- PROVIDED DATA
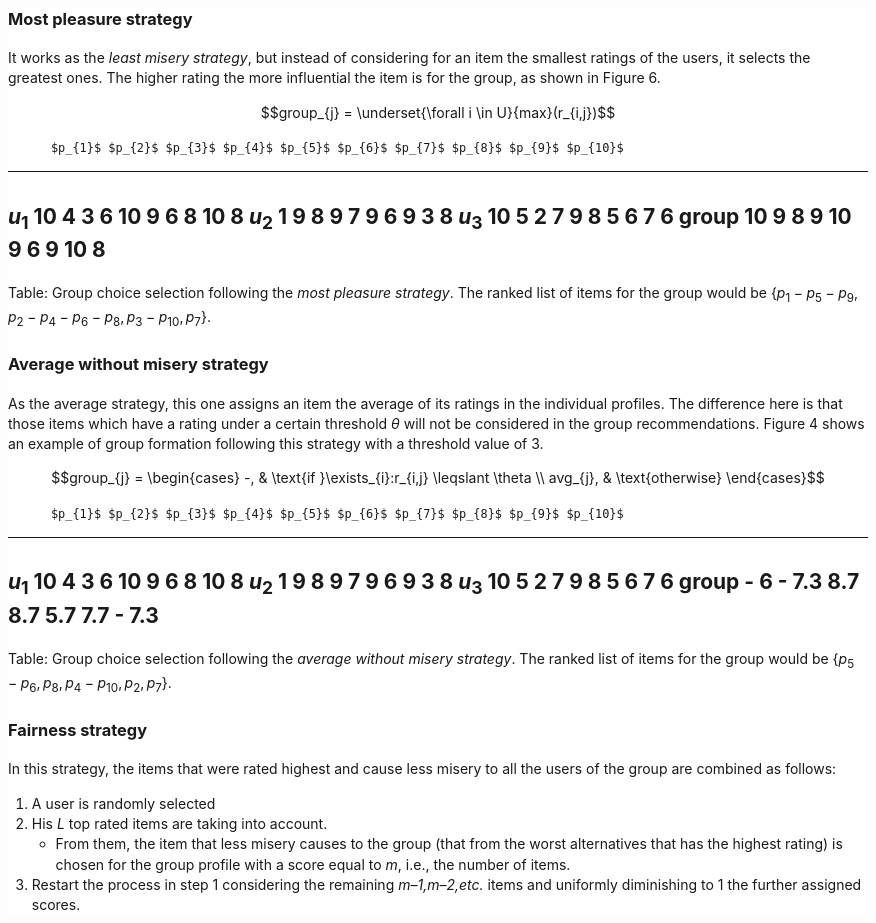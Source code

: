### Most pleasure strategy

It works as the _least misery strategy_, but instead of considering for an item the smallest ratings of the users, it selects the greatest ones.
The higher rating the more influential the item is for the group, as shown in Figure 6.

$$group_{j} = \underset{\forall i \in U}{max}(r_{i,j})$$


          $p_{1}$ $p_{2}$ $p_{3}$ $p_{4}$ $p_{5}$ $p_{6}$ $p_{7}$ $p_{8}$ $p_{9}$ $p_{10}$
--------- ------- ------- ------- ------- ------- ------- ------- ------- ------- --------
 $u_{1}$    10      4       3       6       10      9       6       8       10      8
 $u_{2}$    1       9       8       9       7       9       6       9       3       8
 $u_{3}$    10      5       2       7       9       8       5       6       7       6
**group** **10**  **9**   **8**    **9**   **10**  **9**   **6**   **9**  **10**  **8**
-----------------------------------------------------------------------------------------

Table: Group choice selection following the _most pleasure strategy_. The ranked list of items for the group would be $\lbrace p_{1}-p_{5}-p_{9}, p_{2}-p_{4}-p_{6}-p_{8}, p_{3}-p_{10}, p_{7}\rbrace$.

### Average without misery strategy

As the average strategy, this one assigns an item the average of its ratings in the individual profiles. The difference here is that those items which have a rating under a certain threshold $\theta$ will not be considered in the group recommendations. 
Figure 4 shows an example of group formation following this strategy with a threshold value of 3. 

$$group_{j} = \begin{cases}
  -, & \text{if }\exists_{i}:r_{i,j} \leqslant \theta \\
  avg_{j}, & \text{otherwise}
\end{cases}$$


          $p_{1}$ $p_{2}$ $p_{3}$ $p_{4}$ $p_{5}$ $p_{6}$ $p_{7}$ $p_{8}$ $p_{9}$ $p_{10}$
--------- ------- ------- ------- ------- ------- ------- ------- ------- ------- --------
 $u_{1}$    10      4       3       6       10      9       6       8       10      8
 $u_{2}$    1       9       8       9       7       9       6       9       3       8
 $u_{3}$    10      5       2       7       9       8       5       6       7       6
**group**   -     **6**     -     **7.3** **8.7** **8.7** **5.7** **7.7**   -     **7.3**
-----------------------------------------------------------------------------------------

Table: Group choice selection following the _average without misery strategy_. The ranked list of items for the group would be $\lbrace p_{5}-p_{6}, p_{8}, p_{4}-p_{10},p_{2}, p_{7}\rbrace$.

### Fairness strategy

In this strategy, the items that were rated highest and cause less misery to all the users of the group are combined as follows:

1. A user is randomly selected
2. His *L* top rated items are taking into account.
	 - From them, the item that less misery causes to the group (that from the worst alternatives that has the highest rating) 
is chosen for the group profile with a score equal to *m*, i.e., the number of items.
3. Restart the process in step 1 considering the remaining *m–1,m–2,etc.* items and uniformly diminishing to 1 the further assigned scores.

- TASK DIRECTIONS
Wherever the string "threshold" is found in the entries, copy the line it sits in.

- EXERCISE OUTPUT
As the average strategy, this one assigns an item the average of its ratings in the individual profiles. The difference here is that those items which have a rating under a certain threshold $\theta$ will not be considered in the group recommendations. 
Figure 4 shows an example of group formation following this strategy with a threshold value of 3. 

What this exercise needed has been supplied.